Frank, “What's the Matter with Kansas?”

WHAT'S THE MATTER WITH AMERICA?

The poorest county in America isn't in Appalachia or the Deep South. It is on the Great Plains, a region of struggling ranchers and dying farm towns, and in the election of 2000 the Republican candidate for president, George W. Bush, carried it by a majority of greater than 80 percent. ...

People getting their fundamental interests wrong is what American political life is all about. …

If you earn over $300,000 a year, you owe a great deal to this derangement. Raise a glass sometime to those indigent High Plains Republicans as you contemplate your good fortune: It is thanks to their self-denying votes that you are no longer burdened by the estate tax, or troublesome labor unions, or meddling banking regulators. …

Or perhaps you are one of those many, many millions of average-income Americans who see nothing deranged about this at all. For you this picture of hard-times conservatism makes perfect sense, and it is the opposite phenomenon - working-class people who insist on voting for liberals - that strikes you as an indecipherable puzzlement. …

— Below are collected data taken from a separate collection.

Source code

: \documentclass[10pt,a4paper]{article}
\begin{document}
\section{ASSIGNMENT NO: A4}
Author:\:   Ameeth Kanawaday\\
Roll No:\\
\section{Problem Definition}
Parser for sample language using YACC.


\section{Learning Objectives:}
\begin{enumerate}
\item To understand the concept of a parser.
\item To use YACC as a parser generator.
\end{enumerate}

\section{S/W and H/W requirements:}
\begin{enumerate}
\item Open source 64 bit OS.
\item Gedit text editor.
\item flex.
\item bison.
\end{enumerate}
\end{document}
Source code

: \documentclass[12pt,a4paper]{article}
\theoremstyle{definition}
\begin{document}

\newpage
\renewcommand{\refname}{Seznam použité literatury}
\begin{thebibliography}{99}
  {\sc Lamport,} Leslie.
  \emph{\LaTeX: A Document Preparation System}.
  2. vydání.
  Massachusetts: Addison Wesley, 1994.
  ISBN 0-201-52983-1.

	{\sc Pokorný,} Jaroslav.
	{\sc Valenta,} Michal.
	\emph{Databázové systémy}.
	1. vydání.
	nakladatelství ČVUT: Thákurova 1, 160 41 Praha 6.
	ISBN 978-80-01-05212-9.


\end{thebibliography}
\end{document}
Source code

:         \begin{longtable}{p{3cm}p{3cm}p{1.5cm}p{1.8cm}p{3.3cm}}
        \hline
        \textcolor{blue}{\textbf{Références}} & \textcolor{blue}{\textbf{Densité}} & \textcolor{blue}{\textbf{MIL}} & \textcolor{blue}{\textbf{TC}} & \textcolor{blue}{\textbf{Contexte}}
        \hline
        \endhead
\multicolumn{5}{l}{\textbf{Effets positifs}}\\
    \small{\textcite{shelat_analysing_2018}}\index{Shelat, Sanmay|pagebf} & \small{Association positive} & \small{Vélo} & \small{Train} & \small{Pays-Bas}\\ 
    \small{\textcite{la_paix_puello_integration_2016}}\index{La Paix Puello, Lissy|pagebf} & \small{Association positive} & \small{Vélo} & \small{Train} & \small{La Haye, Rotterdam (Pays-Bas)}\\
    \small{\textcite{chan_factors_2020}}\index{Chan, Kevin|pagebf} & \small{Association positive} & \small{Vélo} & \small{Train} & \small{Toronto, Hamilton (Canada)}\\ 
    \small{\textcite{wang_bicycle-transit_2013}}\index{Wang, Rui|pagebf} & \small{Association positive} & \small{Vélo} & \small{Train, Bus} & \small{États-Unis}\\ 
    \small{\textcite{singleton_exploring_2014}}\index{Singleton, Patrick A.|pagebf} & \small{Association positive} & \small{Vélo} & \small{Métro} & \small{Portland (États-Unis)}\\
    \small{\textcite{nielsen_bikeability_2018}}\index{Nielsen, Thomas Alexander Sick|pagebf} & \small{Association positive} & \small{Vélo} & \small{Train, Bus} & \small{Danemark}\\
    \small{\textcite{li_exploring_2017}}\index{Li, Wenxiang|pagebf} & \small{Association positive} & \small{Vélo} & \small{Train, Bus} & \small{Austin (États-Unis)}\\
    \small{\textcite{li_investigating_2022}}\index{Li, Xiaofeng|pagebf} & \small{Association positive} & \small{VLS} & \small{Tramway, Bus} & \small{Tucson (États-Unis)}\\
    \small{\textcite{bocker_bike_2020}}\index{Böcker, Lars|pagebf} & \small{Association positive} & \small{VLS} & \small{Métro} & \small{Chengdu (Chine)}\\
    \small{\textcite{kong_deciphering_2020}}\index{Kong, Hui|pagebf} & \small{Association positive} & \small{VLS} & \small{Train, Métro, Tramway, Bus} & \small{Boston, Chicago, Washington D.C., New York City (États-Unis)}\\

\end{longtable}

Maybe you knew exactly what Richard Nixon meant when he talked about the "silent majority," the people whose hard work was rewarded with constant insults from the network news, the Hollywood movies, and the know-it-all college professors, none of them interested in anything you had to say. Or maybe it was the liberal judges who got you mad as hell, casually rewriting the laws of your state according to some daft idea they had picked up at a cocktail party, or ordering your town to shoulder some billion-dollar desegregation scheme that they had dreamed up on their own, or turning criminals loose to prey on the hardworking and the industrious. Or perhaps it was the drive for gun control, which was obviously directed toward the same end of disarming and ultimately disempowering people like you. …

Take the family of a friend of mine, a guy who came from one of those midwestern cities that sociologists used to descend upon periodically because it was supposed to be so "typical." It was a middling-sized industrial burg where they made machine tools, auto parts, and so forth. When Reagan took office in 1981, more than half the working population of the city was employed in factories, and most of them were union members. The ethos of the place was working-class, and the city was prosperous, tidy, and liberal, in the old sense of the word.

My friend, meanwhile, was in those days a high school Republican, a Reagan youth who fancied Adam Smith ties and savored the writing of William F. Buckley. The dad would listen to the son spout off about Milton Friedman and the godliness of free-market capitalism, and he would just shake his head. Someday, kid, you'll know what a jerk you are.

It was the dad, though, who was eventually converted. These days he votes for the farthest-right Republicans he can find on the ballot. The particular issue that brought him over was abortion. A devout Catholic, my friend's dad was persuaded in the early nineties that the sanctity of the fetus outweighed all of his other concerns, and from there he gradually accepted the whole pantheon of conservative devil-figures: the elite media and the American Civil Liberties Union, contemptuous of our values; the la-di-da feminists; the idea that Christians are vilely persecuted - right here in the U.S. of A. …

His superaverage midwestern town, meanwhile, has followed the same trajectory. Even as Republican economic policy laid waste to the city's industries, unions, and neighborhoods, the townsfolk responded by lashing out on cultural issues, eventually winding up with a hard-right Republican congressman, a born-again Christian who campaigned largely on an anti-abortion platform. Today the city looks like a miniature Detroit. And with every bit of economic bad news it seems to get more bitter, more cynical, and more conservative still. ...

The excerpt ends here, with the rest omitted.